→ **Records supplied**:
========

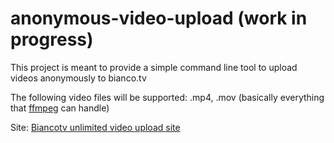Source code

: # anonymous-video-upload (work in progress)
This project is meant to provide a simple command line tool to upload videos anonymously to bianco.tv

The following video files will be supported: .mp4, .mov (basically everything that [ffmpeg](https://ffmpeg.org/ffmpeg-formats.html) can handle)

Site: [Biancotv unlimited video upload site](https://bianco.tv)

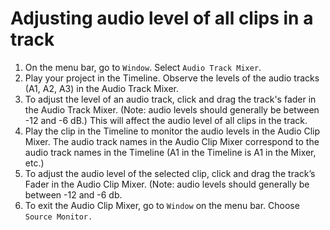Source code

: # Adjusting audio level of all clips in a track

1. On the menu bar, go to `Window`. Select `Audio Track Mixer`.
2. Play your project in the Timeline. Observe the levels of the audio tracks \(A1, A2, A3\) in the Audio Track Mixer. 
3. To adjust the level of an audio track, click and drag the track's fader in the Audio Track Mixer. \(Note: audio levels should generally be between -12 and -6 dB.\) This will affect the audio level of all clips in the track. 
4. Play the clip in the Timeline to monitor the audio levels in the Audio Clip Mixer. The audio track names in the Audio Clip Mixer correspond to the audio track names in the Timeline \(A1 in the Timeline is A1 in the Mixer, etc.\)
5. To adjust the audio level of the selected clip, click and drag the track’s Fader in the Audio Clip Mixer. \(Note: audio levels should generally be between -12 and -6 db.
6. To exit the Audio Clip Mixer, go to `Window` on the menu bar. Choose `Source Monitor.`



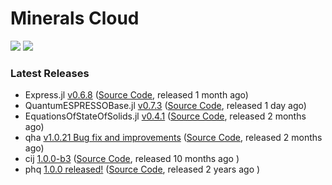# Minerals Cloud



[![](https://img.shields.io/twitter/follow/MineralsCloud?style=social)](https://twitter.com/MineralsCloud)
[![](https://img.shields.io/badge/Contact_Us-green.svg)](mailto:mineralscloud@protonmail.com)

### Latest Releases
- Express.jl [v0.6.8](https://github.com/MineralsCloud/Express.jl/releases/tag/v0.6.8) ([Source Code](https://github.com/MineralsCloud/Express.jl), released 1 month ago)
- QuantumESPRESSOBase.jl [v0.7.3](https://github.com/MineralsCloud/QuantumESPRESSOBase.jl/releases/tag/v0.7.3) ([Source Code](https://github.com/MineralsCloud/QuantumESPRESSOBase.jl), released 1 day ago)
- EquationsOfStateOfSolids.jl [v0.4.1](https://github.com/MineralsCloud/EquationsOfStateOfSolids.jl/releases/tag/v0.4.1) ([Source Code](https://github.com/MineralsCloud/EquationsOfStateOfSolids.jl), released 2 months ago)
- qha [v1.0.21 Bug fix and improvements](https://github.com/MineralsCloud/qha/releases/tag/v1.0.21) ([Source Code](https://github.com/MineralsCloud/qha), released 2 months ago)
- cij [1.0.0-b3](https://github.com/MineralsCloud/cij/releases/tag/1.0.0-b3) ([Source Code](https://github.com/MineralsCloud/cij), released 10 months ago )
- phq [1.0.0 released!](https://github.com/MineralsCloud/phq/releases/tag/1.0.0) ([Source Code](https://github.com/MineralsCloud/phq), released 2 years ago )
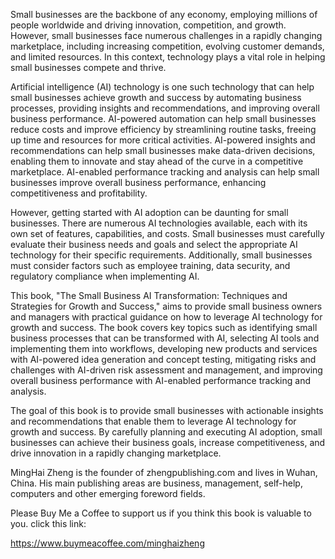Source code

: 
Small businesses are the backbone of any economy, employing millions of people worldwide and driving innovation, competition, and growth. However, small businesses face numerous challenges in a rapidly changing marketplace, including increasing competition, evolving customer demands, and limited resources. In this context, technology plays a vital role in helping small businesses compete and thrive.

Artificial intelligence (AI) technology is one such technology that can help small businesses achieve growth and success by automating business processes, providing insights and recommendations, and improving overall business performance. AI-powered automation can help small businesses reduce costs and improve efficiency by streamlining routine tasks, freeing up time and resources for more critical activities. AI-powered insights and recommendations can help small businesses make data-driven decisions, enabling them to innovate and stay ahead of the curve in a competitive marketplace. AI-enabled performance tracking and analysis can help small businesses improve overall business performance, enhancing competitiveness and profitability.

However, getting started with AI adoption can be daunting for small businesses. There are numerous AI technologies available, each with its own set of features, capabilities, and costs. Small businesses must carefully evaluate their business needs and goals and select the appropriate AI technology for their specific requirements. Additionally, small businesses must consider factors such as employee training, data security, and regulatory compliance when implementing AI.

This book, "The Small Business AI Transformation: Techniques and Strategies for Growth and Success," aims to provide small business owners and managers with practical guidance on how to leverage AI technology for growth and success. The book covers key topics such as identifying small business processes that can be transformed with AI, selecting AI tools and implementing them into workflows, developing new products and services with AI-powered idea generation and concept testing, mitigating risks and challenges with AI-driven risk assessment and management, and improving overall business performance with AI-enabled performance tracking and analysis.

The goal of this book is to provide small businesses with actionable insights and recommendations that enable them to leverage AI technology for growth and success. By carefully planning and executing AI adoption, small businesses can achieve their business goals, increase competitiveness, and drive innovation in a rapidly changing marketplace.

MingHai Zheng is the founder of zhengpublishing.com and lives in Wuhan, China. His main publishing areas are business, management, self-help, computers and other emerging foreword fields.

Please Buy Me a Coffee to support us if you think this book is valuable to you. click this link:

https://www.buymeacoffee.com/minghaizheng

========

→ **Requirement**:
Each of the lines above should be transcribed exactly; no image is to be copied.

→ **Your response**:
Source code

: # anonymous-video-upload (work in progress)
This project is meant to provide a simple command line tool to upload videos anonymously to bianco.tv

The following video files will be supported: .mp4, .mov (basically everything that [ffmpeg](https://ffmpeg.org/ffmpeg-formats.html) can handle)

Site: [Biancotv unlimited video upload site](https://bianco.tv)

Source code

: # Adjusting audio level of all clips in a track

1. On the menu bar, go to `Window`. Select `Audio Track Mixer`.
2. Play your project in the Timeline. Observe the levels of the audio tracks \(A1, A2, A3\) in the Audio Track Mixer. 
3. To adjust the level of an audio track, click and drag the track's fader in the Audio Track Mixer. \(Note: audio levels should generally be between -12 and -6 dB.\) This will affect the audio level of all clips in the track. 
4. Play the clip in the Timeline to monitor the audio levels in the Audio Clip Mixer. The audio track names in the Audio Clip Mixer correspond to the audio track names in the Timeline \(A1 in the Timeline is A1 in the Mixer, etc.\)
5. To adjust the audio level of the selected clip, click and drag the track’s Fader in the Audio Clip Mixer. \(Note: audio levels should generally be between -12 and -6 db.
6. To exit the Audio Clip Mixer, go to `Window` on the menu bar. Choose `Source Monitor.`



# Minerals Cloud



[![](https://img.shields.io/twitter/follow/MineralsCloud?style=social)](https://twitter.com/MineralsCloud)
[![](https://img.shields.io/badge/Contact_Us-green.svg)](mailto:mineralscloud@protonmail.com)

### Latest Releases
- Express.jl [v0.6.8](https://github.com/MineralsCloud/Express.jl/releases/tag/v0.6.8) ([Source Code](https://github.com/MineralsCloud/Express.jl), released 1 month ago)
- QuantumESPRESSOBase.jl [v0.7.3](https://github.com/MineralsCloud/QuantumESPRESSOBase.jl/releases/tag/v0.7.3) ([Source Code](https://github.com/MineralsCloud/QuantumESPRESSOBase.jl), released 1 day ago)
- EquationsOfStateOfSolids.jl [v0.4.1](https://github.com/MineralsCloud/EquationsOfStateOfSolids.jl/releases/tag/v0.4.1) ([Source Code](https://github.com/MineralsCloud/EquationsOfStateOfSolids.jl), released 2 months ago)
- qha [v1.0.21 Bug fix and improvements](https://github.com/MineralsCloud/qha/releases/tag/v1.0.21) ([Source Code](https://github.com/MineralsCloud/qha), released 2 months ago)
- cij [1.0.0-b3](https://github.com/MineralsCloud/cij/releases/tag/1.0.0-b3) ([Source Code](https://github.com/MineralsCloud/cij), released 10 months ago )
- phq [1.0.0 released!](https://github.com/MineralsCloud/phq/releases/tag/1.0.0) ([Source Code](https://github.com/MineralsCloud/phq), released 2 years ago )
Source code

: 
Small businesses are the backbone of any economy, employing millions of people worldwide and driving innovation, competition, and growth. However, small businesses face numerous challenges in a rapidly changing marketplace, including increasing competition, evolving customer demands, and limited resources. In this context, technology plays a vital role in helping small businesses compete and thrive.

Artificial intelligence (AI) technology is one such technology that can help small businesses achieve growth and success by automating business processes, providing insights and recommendations, and improving overall business performance. AI-powered automation can help small businesses reduce costs and improve efficiency by streamlining routine tasks, freeing up time and resources for more critical activities. AI-powered insights and recommendations can help small businesses make data-driven decisions, enabling them to innovate and stay ahead of the curve in a competitive marketplace. AI-enabled performance tracking and analysis can help small businesses improve overall business performance, enhancing competitiveness and profitability.

However, getting started with AI adoption can be daunting for small businesses. There are numerous AI technologies available, each with its own set of features, capabilities, and costs. Small businesses must carefully evaluate their business needs and goals and select the appropriate AI technology for their specific requirements. Additionally, small businesses must consider factors such as employee training, data security, and regulatory compliance when implementing AI.

This book, "The Small Business AI Transformation: Techniques and Strategies for Growth and Success," aims to provide small business owners and managers with practical guidance on how to leverage AI technology for growth and success. The book covers key topics such as identifying small business processes that can be transformed with AI, selecting AI tools and implementing them into workflows, developing new products and services with AI-powered idea generation and concept testing, mitigating risks and challenges with AI-driven risk assessment and management, and improving overall business performance with AI-enabled performance tracking and analysis.

The goal of this book is to provide small businesses with actionable insights and recommendations that enable them to leverage AI technology for growth and success. By carefully planning and executing AI adoption, small businesses can achieve their business goals, increase competitiveness, and drive innovation in a rapidly changing marketplace.

MingHai Zheng is the founder of zhengpublishing.com and lives in Wuhan, China. His main publishing areas are business, management, self-help, computers and other emerging foreword fields.

Please Buy Me a Coffee to support us if you think this book is valuable to you. click this link:

https://www.buymeacoffee.com/minghaizheng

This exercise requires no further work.